Veer right. The Victory Lap has begun. I start thinking back about the journey that had led me to this victory lap, how far I had to come to get to here. There are several times on the loop where I have tears in my eyes, some even roll down my cheek.  If only Andrea & Kelly (the PTs that worked with me when I first had the fall) could see me now! I think of the people along the way that have given me a helping hand.  I’m still flying past people. A women going the opposite way on the other side of the cones comments she’s been out here for over 8 hours. Ha! I pass a 26 yo. I pass men. I may be physically one of the last ones to come across the finish line, but I’m by no means the last! The didn’t have to be concerned with the cut off times, since they weren’t the last heat to go off. At the end of the lap, I get to go straight this time – Lisa is down the chute, taking my pic as I come in (ironically,  my mom calls on my phone, which Lisa is using for the pic, at the same time. No finish photo, but that’s irrelevant!).  I hear the announcer saying “and high stepping it across the finish line is Sharon Boon from Austin Texas!” and then I’m being handed my finisher medal, a hat, a water bottle, and someone is taking my timing chip off.  Suzyn is beyond them and I get a giant hug as “Are we Human, or are we Dancer?” plays.  Very appropriate, we think.

I note that I’m tired, because I’ve been moving for 7.5+ hours, but not exhausted. Training was harder than the race (with the exception of the brake issues).  My nutrition, electrolytes & hydration were right on target.

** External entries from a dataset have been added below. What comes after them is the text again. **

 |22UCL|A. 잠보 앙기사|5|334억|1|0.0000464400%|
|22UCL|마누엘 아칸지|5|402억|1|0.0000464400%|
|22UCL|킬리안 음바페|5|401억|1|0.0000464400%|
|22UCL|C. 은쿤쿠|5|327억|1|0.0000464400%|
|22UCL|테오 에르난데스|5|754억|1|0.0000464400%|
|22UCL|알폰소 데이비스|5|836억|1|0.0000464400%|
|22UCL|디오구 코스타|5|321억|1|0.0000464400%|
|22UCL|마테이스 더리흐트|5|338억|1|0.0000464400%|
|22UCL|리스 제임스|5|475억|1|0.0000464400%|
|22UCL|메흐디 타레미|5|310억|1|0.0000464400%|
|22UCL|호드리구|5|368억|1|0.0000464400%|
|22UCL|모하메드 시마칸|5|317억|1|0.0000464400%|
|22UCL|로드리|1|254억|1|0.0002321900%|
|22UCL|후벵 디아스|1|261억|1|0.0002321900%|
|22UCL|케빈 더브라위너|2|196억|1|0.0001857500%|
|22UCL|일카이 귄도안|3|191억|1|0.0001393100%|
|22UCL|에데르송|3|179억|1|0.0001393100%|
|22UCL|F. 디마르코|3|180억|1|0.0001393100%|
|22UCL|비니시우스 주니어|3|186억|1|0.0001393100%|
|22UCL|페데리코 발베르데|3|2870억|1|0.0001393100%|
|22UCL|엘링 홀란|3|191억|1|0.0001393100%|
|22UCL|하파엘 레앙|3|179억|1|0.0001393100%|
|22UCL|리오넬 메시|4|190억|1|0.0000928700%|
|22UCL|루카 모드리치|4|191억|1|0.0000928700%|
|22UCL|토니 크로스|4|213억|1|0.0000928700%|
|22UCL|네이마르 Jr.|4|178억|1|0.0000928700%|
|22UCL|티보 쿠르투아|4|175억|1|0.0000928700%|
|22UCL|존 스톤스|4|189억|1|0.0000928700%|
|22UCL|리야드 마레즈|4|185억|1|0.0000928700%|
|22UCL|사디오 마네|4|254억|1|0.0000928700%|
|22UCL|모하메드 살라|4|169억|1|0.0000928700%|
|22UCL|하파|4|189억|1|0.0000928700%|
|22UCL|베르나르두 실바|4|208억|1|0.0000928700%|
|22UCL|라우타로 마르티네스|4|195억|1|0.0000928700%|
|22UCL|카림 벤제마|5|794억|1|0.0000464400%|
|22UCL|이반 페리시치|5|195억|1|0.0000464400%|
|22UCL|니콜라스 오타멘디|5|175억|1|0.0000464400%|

No issues with cramps or spasms at any time, and since I paid attention on the run, the heat was a non-issue.

My official finish stats:

Total time: 7:38:29.

Swim time: 37:31 (19th in age group, 617 overall)

Bike time: not available…

Run time: 2:24:15 (11 min mile avg, thank you very much!)

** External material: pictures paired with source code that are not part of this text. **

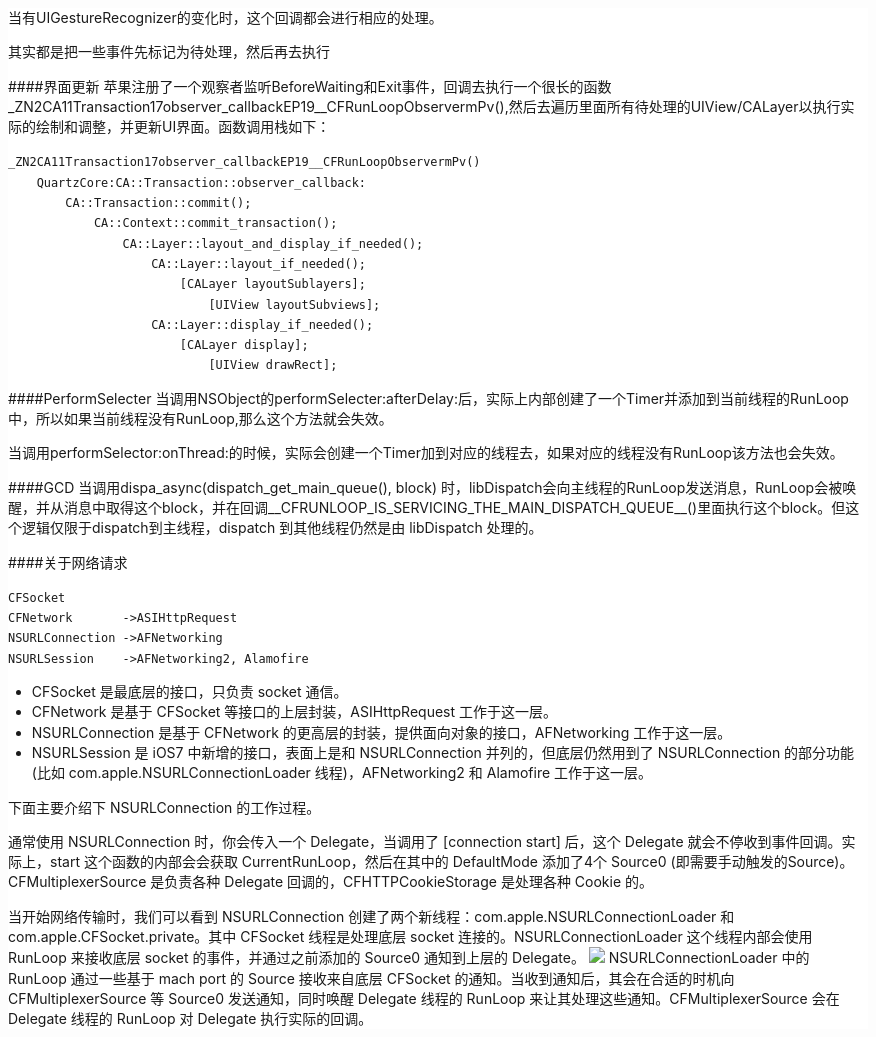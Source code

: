 当有UIGestureRecognizer的变化时，这个回调都会进行相应的处理。

其实都是把一些事件先标记为待处理，然后再去执行

####界面更新
苹果注册了一个观察者监听BeforeWaiting和Exit事件，回调去执行一个很长的函数_ZN2CA11Transaction17observer_callbackEP19__CFRunLoopObservermPv(),然后去遍历里面所有待处理的UIView/CALayer以执行实际的绘制和调整，并更新UI界面。函数调用栈如下：

```objc
_ZN2CA11Transaction17observer_callbackEP19__CFRunLoopObservermPv()
    QuartzCore:CA::Transaction::observer_callback:
        CA::Transaction::commit();
            CA::Context::commit_transaction();
                CA::Layer::layout_and_display_if_needed();
                    CA::Layer::layout_if_needed();
                        [CALayer layoutSublayers];
                            [UIView layoutSubviews];
                    CA::Layer::display_if_needed();
                        [CALayer display];
                            [UIView drawRect];
```


####PerformSelecter
当调用NSObject的performSelecter:afterDelay:后，实际上内部创建了一个Timer并添加到当前线程的RunLoop中，所以如果当前线程没有RunLoop,那么这个方法就会失效。

当调用performSelector:onThread:的时候，实际会创建一个Timer加到对应的线程去，如果对应的线程没有RunLoop该方法也会失效。


####GCD
当调用dispa_async(dispatch_get_main_queue(), block) 时，libDispatch会向主线程的RunLoop发送消息，RunLoop会被唤醒，并从消息中取得这个block，并在回调__CFRUNLOOP_IS_SERVICING_THE_MAIN_DISPATCH_QUEUE__()里面执行这个block。但这个逻辑仅限于dispatch到主线程，dispatch 到其他线程仍然是由 libDispatch 处理的。

####关于网络请求
```objc
CFSocket
CFNetwork       ->ASIHttpRequest
NSURLConnection ->AFNetworking
NSURLSession    ->AFNetworking2, Alamofire
```
- CFSocket 是最底层的接口，只负责 socket 通信。
- CFNetwork 是基于 CFSocket 等接口的上层封装，ASIHttpRequest 工作于这一层。
- NSURLConnection 是基于 CFNetwork 的更高层的封装，提供面向对象的接口，AFNetworking 工作于这一层。
- NSURLSession 是 iOS7 中新增的接口，表面上是和 NSURLConnection 并列的，但底层仍然用到了 NSURLConnection 的部分功能 (比如 com.apple.NSURLConnectionLoader 线程)，AFNetworking2 和 Alamofire 工作于这一层。

下面主要介绍下 NSURLConnection 的工作过程。

通常使用 NSURLConnection 时，你会传入一个 Delegate，当调用了 [connection start] 后，这个 Delegate 就会不停收到事件回调。实际上，start 这个函数的内部会会获取 CurrentRunLoop，然后在其中的 DefaultMode 添加了4个 Source0 (即需要手动触发的Source)。CFMultiplexerSource 是负责各种 Delegate 回调的，CFHTTPCookieStorage 是处理各种 Cookie 的。

当开始网络传输时，我们可以看到 NSURLConnection 创建了两个新线程：com.apple.NSURLConnectionLoader 和 com.apple.CFSocket.private。其中 CFSocket 线程是处理底层 socket 连接的。NSURLConnectionLoader 这个线程内部会使用 RunLoop 来接收底层 socket 的事件，并通过之前添加的 Source0 通知到上层的 Delegate。
![](/Users/renyufei/Documents/RunLoop_network.png
)
NSURLConnectionLoader 中的 RunLoop 通过一些基于 mach port 的 Source 接收来自底层 CFSocket 的通知。当收到通知后，其会在合适的时机向 CFMultiplexerSource 等 Source0 发送通知，同时唤醒 Delegate 线程的 RunLoop 来让其处理这些通知。CFMultiplexerSource 会在 Delegate 线程的 RunLoop 对 Delegate 执行实际的回调。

113/134 in my age group (let’s see how well they would have done with the brake on!)

Overall 1712/1856 finishers

The drive home. After grabbing a quick, and much needed shower in Annie’s hotel room, and aloeing up for the sunburn, we head to McAlister’s for carbs, and then hit the road home. Knee on ice. Once I stopped moving, it stiffened up.  In a text conversation with Evalyn, she told me, “You – car jellyfish.” And I obeyed.  I think I’ve earned car jellyfish status after a 70.3. Don’t you?